The Story
Why it exists.
The beginning
Annick Ménardo created Close Up for Olfactive Studio in 2016. The brief: translate the feeling of a close-up photograph into scent, that electric moment when distance collapses and you can almost feel the texture of what's being shown. Ménardo didn't chase beauty. She chased tension. The composition revels in contrast, sour and sweet, fresh and warm, intimate and bold. Close Up is named for that moment the lens stops at the surface and finds what lives beneath it.

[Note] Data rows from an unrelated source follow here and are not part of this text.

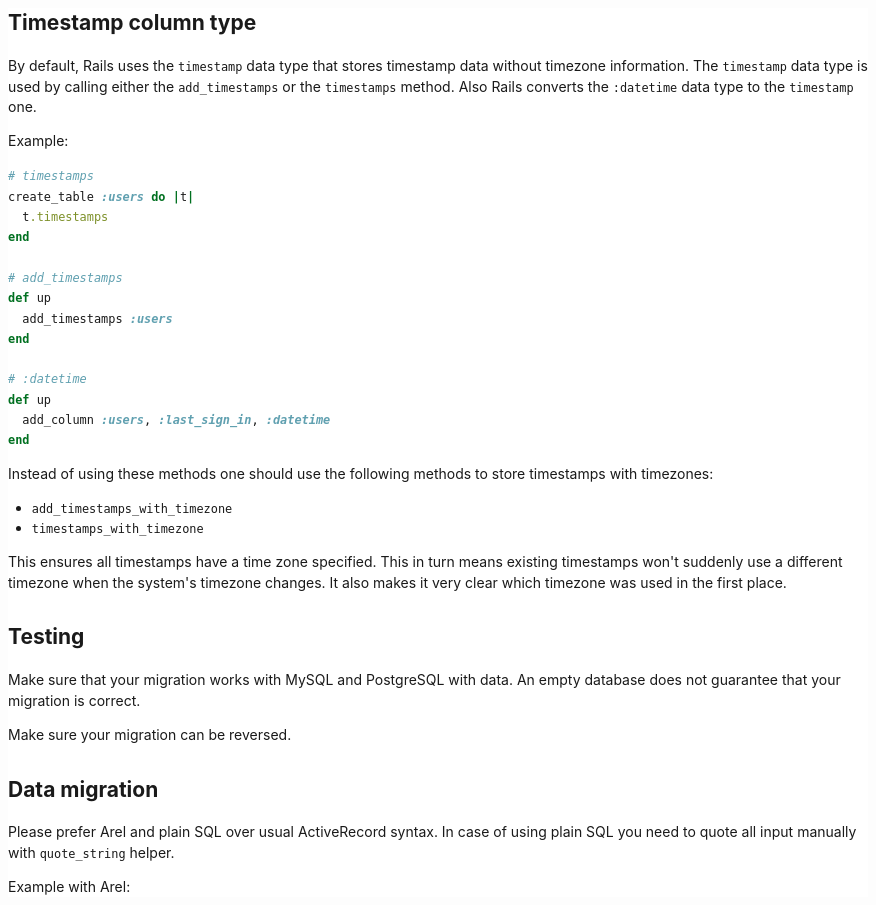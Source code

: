 ## Timestamp column type

By default, Rails uses the `timestamp` data type that stores timestamp data without timezone information.
The `timestamp` data type is used by calling either the `add_timestamps` or the `timestamps` method.
Also Rails converts the `:datetime` data type to the `timestamp` one.

Example:

```ruby
# timestamps
create_table :users do |t|
  t.timestamps
end

# add_timestamps
def up
  add_timestamps :users
end

# :datetime
def up
  add_column :users, :last_sign_in, :datetime
end
```

Instead of using these methods one should use the following methods to store timestamps with timezones:

* `add_timestamps_with_timezone`
* `timestamps_with_timezone`

This ensures all timestamps have a time zone specified. This in turn means existing timestamps won't
suddenly use a different timezone when the system's timezone changes. It also makes it very clear which
timezone was used in the first place.


## Testing

Make sure that your migration works with MySQL and PostgreSQL with data. An
empty database does not guarantee that your migration is correct.

Make sure your migration can be reversed.

## Data migration

Please prefer Arel and plain SQL over usual ActiveRecord syntax. In case of
using plain SQL you need to quote all input manually with `quote_string` helper.

Example with Arel:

The interesting move here is what Ménardo does with cherry. Most fragrances treat it as a sweet, innocent note. Close Up lets it sit in its sourness first, that tart, almost fermented edge that green coffee amplifies. The white tobacco doesn't arrive as smoke. It arrives as warmth, softening the initial bite into something that reads more honey than haze. The rose in the heart isn't delicate. It's woven into cedar and patchouli, almost buried, a floral undertone rather than a statement. This is what makes Close Up work: every ingredient seems to question the one next to it, and the fragrance becomes a conversation rather than a monologue.
The evolution
The first ten minutes are the test. The sour cherry doesn't arrive gently, it announces itself with a tartness that can read as bitter, almost medicinal. The green coffee is responsible for that edge, and it's not subtle. Give it an hour. The tobacco arrives quietly, a soft hum beneath the cherry and coffee. Cedar and patchouli build a wooden shelter. The rose? A whisper. By hour three, the cherry has sweetened into something more like maraschino than fresh, still present, but domesticated. The drydown is where Close Up earns its name: amber and tonka bean create a warmth that feels close, intimate, the kind that lingers on fabric overnight. Most wearers report 6-8 hours of wear, settling into a moderate sillage that stays near the skin after the first two hours.
Cultural impact
Close Up marked Olfactive Studio's creative pivot toward photorealistic fragrance concepts, inspired by photographer Roger Cain's vivid imagery. The brand positioned this scent within a larger artistic dialogue linking visual photography and olfactory art. Its unexpected combination of edible and aromatic notes appealed to fragrance wearers seeking narrative complexity beyond conventional perfumery categories. Olfactive Studio's marketing approach treated scent as a visual metaphor, influencing how niche houses conceptualize product storytelling and consumer engagement.